Narrowing of flexibilities

Professor Gopalakrishnan gave an historical overview, in which he traced the progressive narrowing of flexibilities through three main phases: from the 1624 English Statute of Monopolies to the Paris Convention (1883); from the Paris Convention to TRIPS (1995); and from TRIPS onwards.

During the initial phase of "total flexibility," each country’s patent system was based on standards determined entirely by the national government. Patents, seen as a privilege granted by the state, were used to facilitate investment and build up the national, industrial base. But there was no obligation to protect foreign inventions, imitation was rife, and incentives for innovation were inadequate.

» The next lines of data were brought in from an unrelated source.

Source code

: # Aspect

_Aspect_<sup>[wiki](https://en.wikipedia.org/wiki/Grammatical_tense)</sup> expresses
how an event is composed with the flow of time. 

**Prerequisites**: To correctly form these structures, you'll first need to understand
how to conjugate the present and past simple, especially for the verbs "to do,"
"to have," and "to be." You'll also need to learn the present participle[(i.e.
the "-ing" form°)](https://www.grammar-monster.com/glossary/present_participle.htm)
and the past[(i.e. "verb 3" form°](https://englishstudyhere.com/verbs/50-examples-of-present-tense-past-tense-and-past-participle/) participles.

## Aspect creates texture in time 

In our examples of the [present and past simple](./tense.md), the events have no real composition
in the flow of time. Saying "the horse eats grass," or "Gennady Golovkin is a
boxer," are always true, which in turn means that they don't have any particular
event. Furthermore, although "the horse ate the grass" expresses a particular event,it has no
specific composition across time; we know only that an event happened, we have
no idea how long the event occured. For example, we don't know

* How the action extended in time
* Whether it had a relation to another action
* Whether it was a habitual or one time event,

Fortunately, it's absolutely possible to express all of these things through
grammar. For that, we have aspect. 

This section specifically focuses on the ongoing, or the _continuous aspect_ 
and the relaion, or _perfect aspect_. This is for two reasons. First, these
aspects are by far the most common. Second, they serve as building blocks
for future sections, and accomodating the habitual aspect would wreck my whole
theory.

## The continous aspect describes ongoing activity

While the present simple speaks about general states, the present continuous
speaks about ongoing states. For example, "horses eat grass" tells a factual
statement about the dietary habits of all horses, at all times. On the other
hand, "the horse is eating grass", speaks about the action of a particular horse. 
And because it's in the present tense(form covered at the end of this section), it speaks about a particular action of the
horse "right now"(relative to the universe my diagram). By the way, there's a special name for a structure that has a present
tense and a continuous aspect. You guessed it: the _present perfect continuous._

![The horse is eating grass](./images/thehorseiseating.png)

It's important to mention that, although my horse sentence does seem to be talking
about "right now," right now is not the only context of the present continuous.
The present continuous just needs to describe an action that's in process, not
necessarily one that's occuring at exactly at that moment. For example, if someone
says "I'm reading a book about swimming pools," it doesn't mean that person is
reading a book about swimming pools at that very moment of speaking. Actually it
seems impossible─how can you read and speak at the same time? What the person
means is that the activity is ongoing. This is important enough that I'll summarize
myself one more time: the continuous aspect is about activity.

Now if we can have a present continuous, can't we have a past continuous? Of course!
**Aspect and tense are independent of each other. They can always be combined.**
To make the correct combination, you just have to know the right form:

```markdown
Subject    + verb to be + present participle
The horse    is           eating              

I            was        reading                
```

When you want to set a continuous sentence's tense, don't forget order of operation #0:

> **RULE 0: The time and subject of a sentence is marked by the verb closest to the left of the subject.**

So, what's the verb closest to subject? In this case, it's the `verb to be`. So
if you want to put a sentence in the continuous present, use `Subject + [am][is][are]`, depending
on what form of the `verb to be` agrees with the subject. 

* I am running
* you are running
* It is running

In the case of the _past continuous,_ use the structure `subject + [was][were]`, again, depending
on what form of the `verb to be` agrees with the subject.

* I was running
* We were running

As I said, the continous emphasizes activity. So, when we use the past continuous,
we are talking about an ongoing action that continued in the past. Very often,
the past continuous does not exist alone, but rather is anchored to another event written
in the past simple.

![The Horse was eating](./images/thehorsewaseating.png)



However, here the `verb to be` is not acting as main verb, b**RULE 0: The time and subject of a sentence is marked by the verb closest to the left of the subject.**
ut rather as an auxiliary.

The Paris Convention, Professor Gopalakrishnan explained, imposed a set of minimum international standards, so introducing a period of "minimum obligations with maximum flexibilities." States were left free to determine, for example, their own standards regarding the criteria of novelty and non-obviousness/inventive step; their own limitations and exceptions to patent protection; the term of protection; and the conditions for issuing compulsory licenses. The patent system came to be recognized as a powerful tool for innovation and industrialization. New economic powers emerged, but while some Asian countries shared the benefits with Europe and the U.S., development was not equal. Moreover, member states failed to observe the minimum standards, and the system lacked effective mechanisms to prevent trade distortions.

The TRIPS Agreement marked the start of the current period, characterized by binding obligations on member countries, with limited flexibilities. Dr. Gopalakrishnan noted that TRIPS leaves open some scope for states to determine standards of patentability, (e.g. regarding novelty and inventive step); to limit patent protection in respect of key new technologies, (such as biotechnology and software patents); and to set their own enforcement standards and procedures. Article 30 allows room for interpretation by each country regarding limitations and exceptions to patent protection, for example, to allow patented technology to be used for research purposes. And the Doha Declaration codifies the flexibility allowed for governments to issue compulsory licenses on public health grounds.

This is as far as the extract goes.